Lock down your Origin

Best practice is to have ALL traffic go through your CDN. This means users shouldn't communicate directly with your Origin. When you're at this point, use a service like Akamai's Site Shield to lock out connections that don't come from your CDN. This will effectively cut the cord between your Origin and the rest of the Internet. This is an extremely effective means of preventing direct-to-origin application attacks.
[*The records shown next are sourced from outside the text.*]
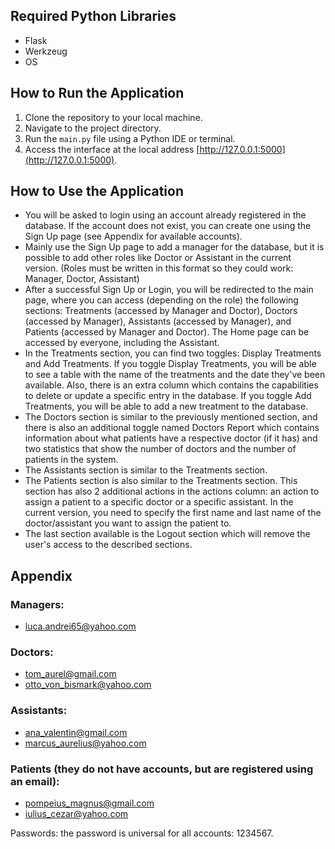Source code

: ## Required Python Libraries
- Flask
- Werkzeug
- OS

## How to Run the Application
1. Clone the repository to your local machine.
2. Navigate to the project directory.
3. Run the `main.py` file using a Python IDE or terminal.
4. Access the interface at the local address [http://127.0.0.1:5000](http://127.0.0.1:5000).

## How to Use the Application
- You will be asked to login using an account already registered in the database. If the account does not exist, you can create one using the Sign Up page (see Appendix for available accounts).
- Mainly use the Sign Up page to add a manager for the database, but it is possible to add other roles like Doctor or Assistant in the current version. (Roles must be written in this format so they could work: Manager, Doctor, Assistant)
- After a successful Sign Up or Login, you will be redirected to the main page, where you can access (depending on the role) the following sections: Treatments (accessed by Manager and Doctor), Doctors (accessed by Manager), Assistants (accessed by Manager), and Patients (accessed by Manager and Doctor). The Home page can be accessed by everyone, including the Assistant.
- In the Treatments section, you can find two toggles: Display Treatments and Add Treatments. If you toggle Display Treatments, you will be able to see a table with the name of the treatments and the date they've been available. Also, there is an extra column which contains the capabilities to delete or update a specific entry in the database. If you toggle Add Treatments, you will be able to add a new treatment to the database.
- The Doctors section is similar to the previously mentioned section, and there is also an additional toggle named Doctors Report which contains information about what patients have a respective doctor (if it has) and two statistics that show the number of doctors and the number of patients in the system.
- The Assistants section is similar to the Treatments section.
- The Patients section is also similar to the Treatments section. This section has also 2 additional actions in the actions column: an action to assign a patient to a specific doctor or a specific assistant. In the current version, you need to specify the first name and last name of the doctor/assistant you want to assign the patient to.
- The last section available is the Logout section which will remove the user's access to the described sections.

## Appendix

### Managers:
- luca.andrei65@yahoo.com

### Doctors:
- tom_aurel@gmail.com
- otto_von_bismark@yahoo.com

### Assistants:
- ana_valentin@gmail.com
- marcus_aurelius@yahoo.com

### Patients (they do not have accounts, but are registered using an email):
- pompeius_magnus@gmail.com
- iulius_cezar@yahoo.com

Passwords: the password is universal for all accounts: 1234567.
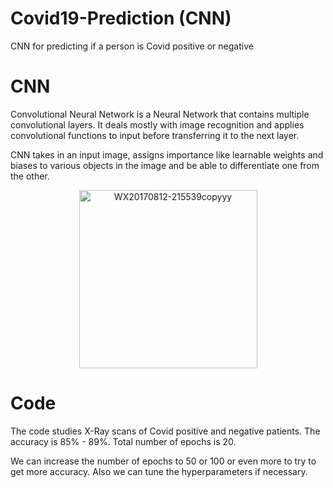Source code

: # Covid19-Prediction (CNN)
CNN for predicting if a person is Covid positive or negative

# CNN

Convolutional Neural Network is a Neural Network that contains multiple convolutional layers. It deals mostly with image recognition and applies convolutional functions to input before transferring it to the next layer.

CNN  takes in an input image, assigns importance like learnable weights and biases to various objects in the image and be able to differentiate one from the other.
<p align="center">
<img width="285" alt="WX20170812-215539copyyy" src="https://user-images.githubusercontent.com/86421205/146435937-21b051bf-072f-4423-8509-fbcd2e5cd4de.png">
</p>

# Code

The code studies X-Ray scans of Covid positive and negative patients. The accuracy is 85% - 89%.
Total number of epochs is 20.

We can increase the number of epochs to 50 or 100 or even more to try to get more accuracy. Also we can tune the hyperparameters if necessary.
Disable visitor initiated outbound connections

Are you running WordPress (or another CMS) that supports automated XML-RPC requests? It's possible for an attacker to uncover your origin by forcing it to make an outbound connection to a server they control through a Pingback attack. Earlier versions of WordPress with XML-RPC enabled may also be vulnerable to DDoS attacks. 

Root domain redirects

Let's assume a user is navigating to your website www.acme.com. However instead of typing www.acme.com, they only type acme.com. Time to get a little technical. Hostnames are connected to a DNS based CDN like Akamai via a CNAME, which is a type of DNS entry that aliases the IP address resolution of one hostname to another hostname. For example www.acme.com could CNAME to webserver.acme.com and when resolving www.acme.com, DNS would follow the resolution chain of webserver.acme.com. For a fully qualified hostname like www.acme.com, you create a CNAME that will resolve to a hostname your CDN controls, which intern directs users to a CDN server that will serve your user. However it's not possible to create a CNAME for a root domain like acme.com. It must have an A record, which resolves to an IP address. To get around this, many websites resolve their root domain to the IP address of their origin, and then have their origin server perform a HTTP redirect to their www hostname. This is another place your Origin can be revealed.

There are several options allow users to visit your root domain name and still visit your website: 

1. Leverage a third party hosting provider to perform the HTTP redirect of acme.com to www.acme.com

2. As an Akamai customer, leverage our FastDNS product. FastDNS is our high performant and highly reliable authoritative DNS service. It is also integrated with the Akamai Intelligent Platform and can resolve your root domain name directly to Akamai's CDN.